Chapter 3 Understanding Spark

3.1 What Makes Distributed Processing Different?

The analysis that researchers can perform, and the ways in which that analysis is carried out, can change significantly when data is too large to be loaded onto a single machine. As a simple example, let’s examine how one would calculate the standard deviation of a numerical variable in a distributed environment.

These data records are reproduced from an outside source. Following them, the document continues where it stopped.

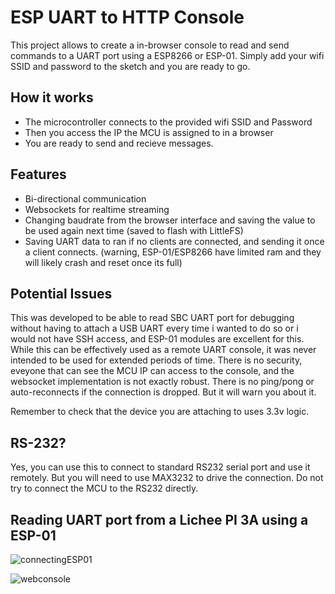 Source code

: # ESP UART to HTTP Console
This project allows to create a in-browser console to read and send commands to a UART port using a ESP8266 or ESP-01.
Simply add your wifi SSID and password to the sketch and you are ready to go.

## How it works

- The microcontroller connects to the provided wifi SSID and Password
- Then you access the IP the MCU is assigned to in a browser
- You are ready to send and recieve messages.

## Features
- Bi-directional communication
- Websockets for realtime streaming
- Changing baudrate from the browser interface and saving the value to be used again next time (saved to flash with LittleFS)
- Saving UART data to ran if no clients are connected, and sending it once a client connects. (warning, ESP-01/ESP8266 have limited ram and they will likely crash and reset once its full)

## Potential Issues
This was developed to be able to read SBC UART port for debugging without having to attach a USB UART every time i wanted to do so or i would not have SSH access, and ESP-01 modules are excellent for this. While this can be effectively used as a remote UART console, it was never intended to be used for extended periods of time. There is no security, eveyone that can see the MCU IP can access to the console, and the websocket implementation is not exactly robust. There is no ping/pong or auto-reconnects if the connection is dropped. But it will warn you about it.

Remember to check that the device you are attaching to uses 3.3v logic.

## RS-232?
Yes, you can use this to connect to standard RS232 serial port and use it remotely. But you will need to use MAX3232 to drive the connection. Do not try to connect the MCU to the RS232 directly.

## Reading UART port from a Lichee PI 3A using a ESP-01
![connectingESP01](https://i.imgur.com/zBzLiJ5.jpeg)

![webconsole](https://i.imgur.com/ScySDww.png)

We have one column of data with 22 rows of values. Assume for simplicity that this data is too large to fit onto a single machine and is, therefore, distributed across five machines as follows:

Machine 1 Machine 2 Machine 3 Machine 4 Machine 5
\[15\] \[23\] \[5\] \[33\] \[1\]
\[6\] \[7\] \[4\] \[27\] \[0\]
\[9\] \[2\] \[6\] \[20\] \[19\]
\[10\] \[6\] \[11\] \[10\]
\[17\] \[9\] \[10\]

Spark begins calculating the standard deviation of the variable by directing each machine to calculate both the sum of the variable and the number of observations across each machine:

Machine 1 Machine 2 Machine 3 Machine 4 Machine 5
Sum \[40\] \[55\] \[15\] \[100\] \[40\]
Count \[4\] \[5\] \[3\] \[5\] \[5\]

Each machine then returns its sum and count to the central manager (called the “master”). The reduced data described in the table above is sufficiently small to fit onto the single master machine. Even a massive cluster with 8,000 machines would aggregate only 16,000 values, a number which a single machine could easily hold.

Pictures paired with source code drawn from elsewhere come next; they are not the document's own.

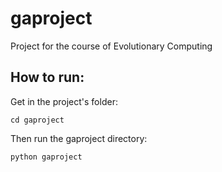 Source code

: gaproject
=========

Project for the course of Evolutionary Computing

How to run:
-----------

Get in the project's folder:

    cd gaproject 

Then run the gaproject directory:

    python gaproject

The master then uses the reduced data to calculate and return the mean for the entire column (equal to 11.36) to each machine, which then square the difference for each value:

Machine 1 Machine 2 Machine 3 Machine 4 Machine 5
\[(15-11.36)^2\] \[(23-11.36)^2\] \[(5-11.36)^2\] \[(33-11.36)^2\] \[(1-11.36)^2\]
\[(6-11.36)^2\] \[(7-11.36)^2\] \[(4-11.36)^2\] \[(27-11.36)^2\] \[(0-11.36)^2\]
\[(9-11.36)^2\] \[(2-11.36)^2\] \[(6-11.36)^2\] \[(20-11.36)^2\] \[(19-11.36)^2\]
\[(10-11.36)^2\] \[(6-11.36)^2\] \[(11-11.36)^2\] \[(10-11.36)^2\]
\[(17-11.36)^2\] \[(9-11.36)^2\] \[(10-11.36)^2\]

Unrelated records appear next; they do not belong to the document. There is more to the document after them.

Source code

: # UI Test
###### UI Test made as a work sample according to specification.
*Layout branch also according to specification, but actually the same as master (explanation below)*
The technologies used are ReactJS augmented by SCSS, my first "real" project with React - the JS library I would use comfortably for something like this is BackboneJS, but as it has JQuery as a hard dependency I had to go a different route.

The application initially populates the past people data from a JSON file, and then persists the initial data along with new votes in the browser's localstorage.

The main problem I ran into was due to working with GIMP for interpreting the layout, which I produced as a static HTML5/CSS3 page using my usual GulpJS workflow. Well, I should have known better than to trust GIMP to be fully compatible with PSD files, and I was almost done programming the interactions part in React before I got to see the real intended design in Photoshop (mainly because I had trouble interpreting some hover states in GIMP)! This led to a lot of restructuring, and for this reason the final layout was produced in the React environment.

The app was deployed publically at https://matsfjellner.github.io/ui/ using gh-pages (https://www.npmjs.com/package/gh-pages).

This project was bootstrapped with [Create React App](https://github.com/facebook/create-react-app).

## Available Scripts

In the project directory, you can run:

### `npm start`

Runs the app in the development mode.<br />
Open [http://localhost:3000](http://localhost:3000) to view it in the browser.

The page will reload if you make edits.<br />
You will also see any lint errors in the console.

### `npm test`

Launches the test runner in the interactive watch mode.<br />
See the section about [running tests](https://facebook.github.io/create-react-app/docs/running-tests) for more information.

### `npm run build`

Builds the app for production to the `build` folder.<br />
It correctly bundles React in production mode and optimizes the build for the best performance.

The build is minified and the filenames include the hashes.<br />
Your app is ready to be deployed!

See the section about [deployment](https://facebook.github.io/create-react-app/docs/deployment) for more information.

After this there is another sum and count operation that is returned to the master machine:

Machine 1 Machine 2 Machine 3 Machine 4 Machine 5
\[13.2496\] \[135.4896\] \[40.4496\] \[468.2896\] \[107.3296\]
\[28.7296\] \[19.0096\] \[54.1696\] \[244.6096\] \[129.0496\]
\[5.5696\] \[87.6096\] \[28.7296\] \[74.6496\] \[58.3696\]
\[1.8496\] \[28.7296\] \[0.1296\] \[1.8496\]
\[31.8096\] \[5.5696\] \[1.8496\]
Sum \[49.3984\] \[302.648\] \[123.3488\] \[793.248\] \[298.448\]
Count \[4\] \[5\] \[3\] \[5\] \[5\]

The master machine then uses these values to calculate the mean again, followed by the square root, resulting in the standard deviation of 8.44. While computing the standard deviation of a numerical variable is a relatively trivial operation for Spark to complete, other, more involved operations clearly could become difficult or even impossible to complete in a distributed environment.3


  1. This is a fairly simple illustration of how Spark generally works behind the scenes: some command is sent to each machine to map to the data it holds, then the results are reduced and returned to the master machine. In fact, the aptly-named predecessor to Spark is called MapReduce.